Shopping for Bedding? There's More to It Than Thread Count


Shopping for Bedding? There's More to It Than Thread Count

When choosing bedding, the thread count within 1 sq. inch is usually considered the princpal indicator of the quality of the fabric. However, there is more to textiles than just thread count and there are a number of things you may want to consider when shopping for your next bedding set.

  Thread size
Threads are usually made of fibres twisted together and spun. There are other types of threads, such as polyester fibres are created synthetically. Larger-sized threads tend to make the fabric thicker and more durable, while thinner threads are smoother and softer to the touch.

There is a diversity of fibre materials available on the market which could be woven and manufactured into fabric. Whether it be from natural fibres (e.g. cotton, wool, silk, linen) or synthetic fibres (e.g. polyester, microfibre, rayon), each type of fabric has its own desirable touch-feel characteristics. It is therefore important that you know the properties of some of the most widely used fibres for bedding.

  • Cotton - Not much can go wrong with 100% cotton fabrics. Cotton fibres are very durable and breathable. The fabric itself is cool to the touch, smooth, and becomes softer through frequent wash. Due to its convenience and affordable price, cotton has been commonly used in the bedding industry for a long time.
  • Microfibre - Light and smooth fabric material; soft to the touch and resistant to wrinkles. However, proper maintenance is required, especially during cleaning. Microfibre should not be washed or dried at high temperatures.
  • Rayon - Rayon fibres are synthesized from natural cellulose fibres extracted from plants such as bamboo, eucalyptus, remnants of cotton or other plant materials. Because of its soft, delicate texture, rayon beddings has risen rapidly in both popularity and demand. However, because of the long, complicated production process, the price of this fibre is consequently higher compared to others.

Different types of fibres can be paired and woven together to enhance the quality of the fabrics. For instance, combining polyester microfibre threads with cotton threads result in the fabric being silky-smooth and crease-free due to the properties of microfibre, and cool and durable due to the properties of cotton fibre. 

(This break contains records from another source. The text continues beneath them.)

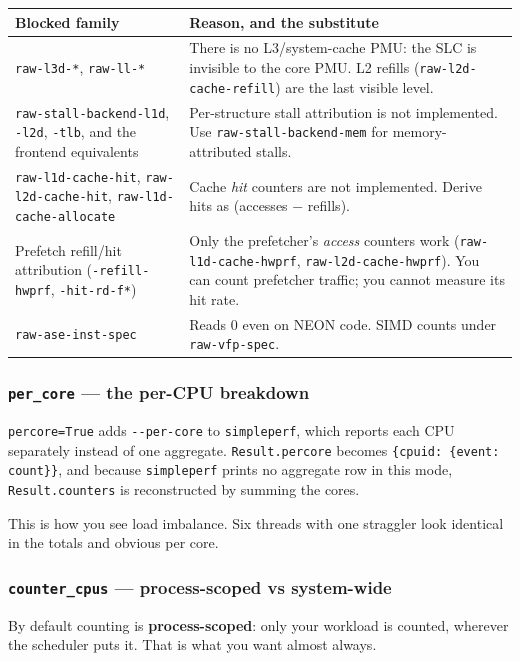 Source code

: \documentclass[11pt,a4paper]{article}
\newcommand{\code}[1]{\texttt{\let\_\breakableunderscore #1}}
\newcommand{\breakableunderscore}{\textunderscore\allowbreak}
\begin{document}
\begin{longtable}{@{}p{4.3cm}p{10.4cm}@{}}
\toprule
\textbf{Blocked family} & \textbf{Reason, and the substitute} \\
\midrule
\endhead
\code{raw-l3d-*}, \code{raw-ll-*} & There is no L3/system-cache PMU: the SLC is
  invisible to the core PMU. L2 refills (\code{raw-l2d-cache-refill}) are the
  last visible level. \\
\code{raw-stall-backend-l1d}, \code{-l2d}, \code{-tlb}, and the frontend
  equivalents & Per-structure stall attribution is not implemented. Use
  \code{raw-stall-backend-mem} for memory-attributed stalls. \\
\code{raw-l1d-cache-hit}, \code{raw-l2d-cache-hit}, \code{raw-l1d-cache-allocate}
  & Cache \emph{hit} counters are not implemented. Derive hits as
  (accesses $-$ refills). \\
Prefetch refill/hit attribution (\code{*-refill-hwprf}, \code{*-hit-rd-f*}) &
  Only the prefetcher's \emph{access} counters work
  (\code{raw-l1d-cache-hwprf}, \code{raw-l2d-cache-hwprf}). You can count
  prefetcher traffic; you cannot measure its hit rate. \\
\code{raw-ase-inst-spec} & Reads 0 even on NEON code. SIMD counts under
  \code{raw-vfp-spec}. \\
\bottomrule
\end{longtable}

\subsubsection*{\texttt{per\_core} --- the per-CPU breakdown}

\code{per\_core=True} adds \code{-{}-per-core} to \code{simpleperf}, which
reports each CPU separately instead of one aggregate. \code{Result.per\_core}
becomes \code{\{cpu\_id: \{event: count\}\}}, and because \code{simpleperf}
prints no aggregate row in this mode, \code{Result.counters} is reconstructed by
summing the cores.

This is how you see load imbalance. Six threads with one straggler look
identical in the totals and obvious per core.

\subsubsection*{\texttt{counter\_cpus} --- process-scoped vs system-wide}
\label{sec:countercpus}

By default counting is \textbf{process-scoped}: only your workload is counted,
wherever the scheduler puts it. That is what you want almost always.
\end{document}
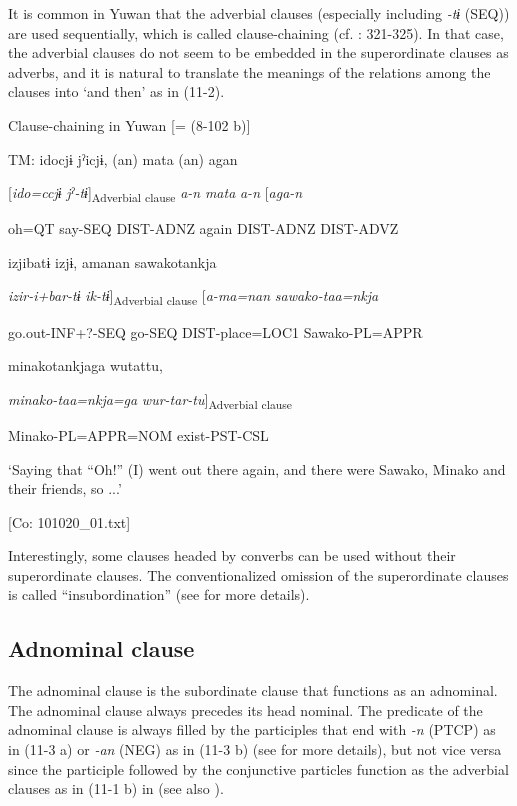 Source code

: It is common in Yuwan that the adverbial clauses (especially including \textit{{}-tɨ} (SEQ)) are used sequentially, which is called clause-chaining (cf. \citealt{Payne1997}: 321-325). In that case, the adverbial clauses do not seem to be embedded in the superordinate clauses as adverbs, and it is natural to translate the meanings of the relations among the clauses into ‘and then’ as in (11-2).

\ea\label{ex:11-2}  Clause-chaining in Yuwan [= (8-102 b)]

  TM:  idocjɨ  jˀicjɨ,  (an)  mata  (an)  agan

    [\textit{ido=ccjɨ}  \textit{jˀ-tɨ}]\textsubscript{Adverbial clause}  \textit{a-n}  \textit{mata}  \textit{a-n}  [\textit{aga-n}

    oh=QT  say-SEQ  DIST-ADNZ  again  DIST-ADNZ  DIST-ADVZ

    izjibatɨ  izjɨ,  amanan  sawakotankja

    \textit{izir-i+bar-tɨ}  \textit{ik-tɨ}]\textsubscript{Adverbial clause}\textbf{  }[\textit{a-ma=nan}  \textit{sawako-taa=nkja}

    go.out-INF+?-SEQ  go-SEQ  DIST-place=LOC1  Sawako-PL=APPR

    minakotankjaga  wutattu,

    \textit{minako-taa=nkja=ga}  \textit{wur-tar-tu}]\textsubscript{Adverbial clause}

    Minako-PL=APPR=NOM  exist-PST-CSL

    ‘Saying that “Oh!” (I) went out there again, and there were Sawako, Minako and their friends, so ...’

    [Co: 101020\_01.txt]
\z

Interestingly, some clauses headed by converbs can be used without their superordinate clauses. The conventionalized omission of the superordinate clauses is called “insubordination” (see  for more details).

\subsection{Adnominal clause}\label{sec:11.1.2}

The adnominal clause is the subordinate clause that functions as an adnominal. The adnominal clause always precedes its head nominal. The predicate of the adnominal clause is always filled by the participles that end with \textit{{}-n} (PTCP) as in (11-3 a) or \textit{{}-an} (NEG) as in (11-3 b) (see  for more details), but not vice versa since the participle followed by the conjunctive particles function as the adverbial clauses as in (11-1 b) in  (see also ).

Weaving techniques and the resulting structure of the fabric are interrelated. The weaving techniques employed differ depending on the purpose of the fabric’s application. For example, fabrics used to make clothing versus fabrics used to make furniture not only differ in the material used but also in the weaving. Consumers of bedding products can choose to purchase the types of weaves that aligns most with their preferences.
  • Percale Weave – The most structurally stable fabric and can withstand forces from pulling or yanking
  • Twill Weave – A thicker type of fabric, but smooth and glossy
  • Satin Weave – Slightly more elastic than other fabrics, creating a softer, smoother texture
  • Jacquard Weave – A satin weaving technique which embeds patterns in to the fabrics itself, giving more dimension to the patterns as opposed to regular printing or dyeing

  Dyeing and Printing
One of the major concerns in the process of dyeing and printing on textile materials is colour fastness and the quality of colour pigments. Colour fastness is the ability to withstand multiple washings, heat, perspiration and sunlight without running or fading. As the chemical nature of each textile materials differs, its affinity to different types of dye differs as well. Multiple dyeing techniques are therefore necessary to accommodate the chemical condition for each type of dye and fabric. For example, reactive dyes are favourable to cotton fabrics and imparts a vibrant, long-lasting colour while still retaining the softness of the fabric, whereas it is advisable to use disperse dyes for synthetic fibres such as polyester.

For textile printing, however, colour limitation is another cause for concern in addition to colour fastness. Formerly, a printing technique called “flat screen printing” was used the norm, whereby colours were pasted onto fabrics using customised blocks of painted screens made in the number of colours used. The more colours needed for printing, the more screens have to be made. This process is very time consuming, and the fabric becomes rough to the touch when many colours are laid atop each other. Later on, “rotary screen printing” was developed by combining flat screen printing with a novel colour technology using cylindrical printing press. The maximum number of colours that can be used for rotary printing are usually no more than 12 colours. Presently, “digital ink-jet printing” has been developed to eliminate the aforementioned problems. Using this technology, intricate textile designs can be recreated digitally using printer heads that propel minuscule colour droplets directly on to fabrics with no colour limitations nor detriment to the fabric’s texture.

On the other hand, synthetic fibres use the “paper transfer printing” method by first printing the designs on to a special paper, then using heat to transfer the designs on to the fabric itself.

  Finishing Process
The finishing process is the final stage in textile production after weaving, bleaching, dyeing, and printing in order to achieve the desired characteristics and/or properties before fabrics are distributed and processed into bedding or other designated products. There are many types of finishing processes and steps that fabrics go through depending on its purpose of application, such as softening, coating, flame retardant, colour fixation, sanding, chemical dust mite control finishes, and many more.